Assignment: From the records below, set down exactly the lines starting with the line that contains "in -mouseDragged: or" and going on through the line that contains "That's my idea". Nothing else is wanted.

Items from a data source:
****************
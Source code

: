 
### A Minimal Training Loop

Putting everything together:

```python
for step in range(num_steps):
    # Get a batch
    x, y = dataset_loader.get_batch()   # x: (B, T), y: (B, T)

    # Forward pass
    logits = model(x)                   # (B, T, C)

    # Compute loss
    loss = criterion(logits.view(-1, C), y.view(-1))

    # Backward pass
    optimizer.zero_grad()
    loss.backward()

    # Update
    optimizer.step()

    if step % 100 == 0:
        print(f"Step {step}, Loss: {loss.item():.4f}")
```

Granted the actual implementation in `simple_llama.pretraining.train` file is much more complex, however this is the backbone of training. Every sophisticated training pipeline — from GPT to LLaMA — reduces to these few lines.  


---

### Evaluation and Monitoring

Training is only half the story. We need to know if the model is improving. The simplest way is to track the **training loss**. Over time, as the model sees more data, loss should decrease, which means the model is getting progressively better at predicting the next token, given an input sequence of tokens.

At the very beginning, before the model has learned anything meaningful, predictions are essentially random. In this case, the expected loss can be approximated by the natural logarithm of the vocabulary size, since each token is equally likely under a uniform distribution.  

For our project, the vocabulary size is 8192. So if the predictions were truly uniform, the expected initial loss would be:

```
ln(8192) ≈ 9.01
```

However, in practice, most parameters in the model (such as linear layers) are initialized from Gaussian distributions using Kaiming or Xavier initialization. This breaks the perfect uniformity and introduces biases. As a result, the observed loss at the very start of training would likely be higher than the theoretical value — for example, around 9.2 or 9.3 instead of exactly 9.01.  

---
****************
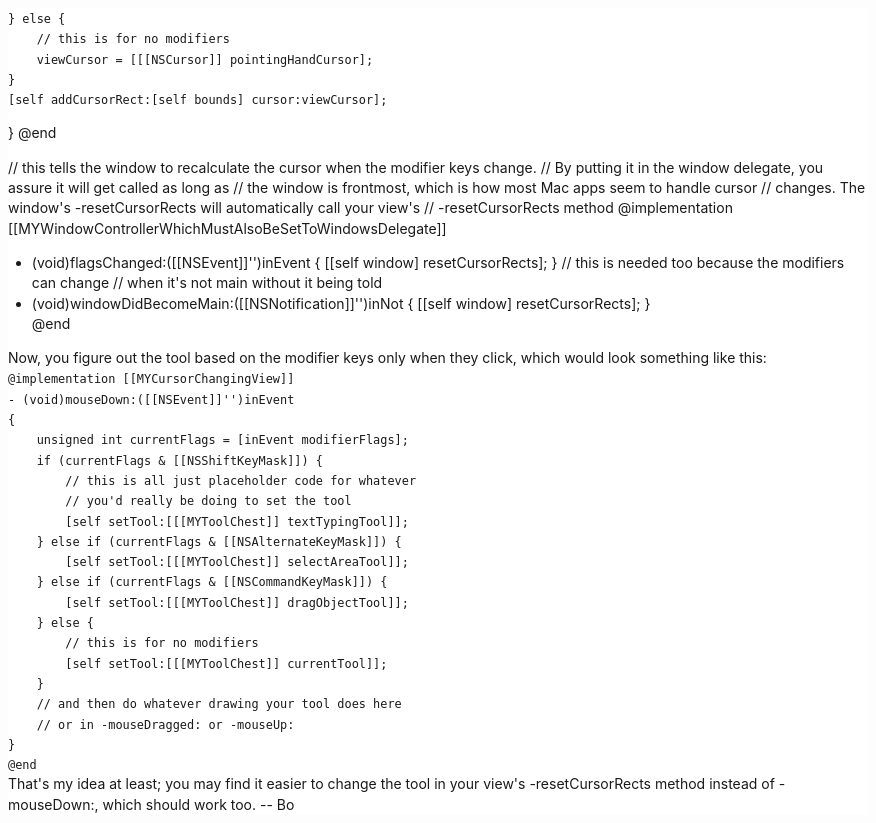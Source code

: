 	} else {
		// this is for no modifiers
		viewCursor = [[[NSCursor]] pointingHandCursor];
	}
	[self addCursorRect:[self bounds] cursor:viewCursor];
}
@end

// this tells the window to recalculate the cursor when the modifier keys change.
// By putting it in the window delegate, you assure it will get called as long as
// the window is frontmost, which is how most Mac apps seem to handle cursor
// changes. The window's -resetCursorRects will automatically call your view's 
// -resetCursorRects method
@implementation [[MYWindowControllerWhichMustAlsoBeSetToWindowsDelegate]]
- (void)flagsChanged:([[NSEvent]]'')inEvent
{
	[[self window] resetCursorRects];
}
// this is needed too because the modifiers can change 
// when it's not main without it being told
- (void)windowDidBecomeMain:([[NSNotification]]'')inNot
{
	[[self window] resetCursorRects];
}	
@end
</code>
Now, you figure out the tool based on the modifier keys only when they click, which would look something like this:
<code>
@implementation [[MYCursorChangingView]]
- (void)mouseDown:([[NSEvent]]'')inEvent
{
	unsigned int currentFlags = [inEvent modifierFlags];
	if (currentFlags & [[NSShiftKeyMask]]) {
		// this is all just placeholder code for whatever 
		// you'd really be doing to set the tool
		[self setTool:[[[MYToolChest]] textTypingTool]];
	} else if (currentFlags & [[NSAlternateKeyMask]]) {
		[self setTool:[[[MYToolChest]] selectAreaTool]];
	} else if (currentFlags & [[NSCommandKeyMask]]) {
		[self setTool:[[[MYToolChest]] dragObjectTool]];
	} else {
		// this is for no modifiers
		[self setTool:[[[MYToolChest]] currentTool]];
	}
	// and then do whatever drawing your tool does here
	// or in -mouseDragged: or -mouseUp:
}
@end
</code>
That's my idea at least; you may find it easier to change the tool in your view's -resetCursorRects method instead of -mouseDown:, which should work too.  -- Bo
****************
Solution below:
	// or in -mouseDragged: or -mouseUp:
}
@end
</code>
That's my idea at least; you may find it easier to change the tool in your view's -resetCursorRects method instead of -mouseDown:, which should work too.  -- Bo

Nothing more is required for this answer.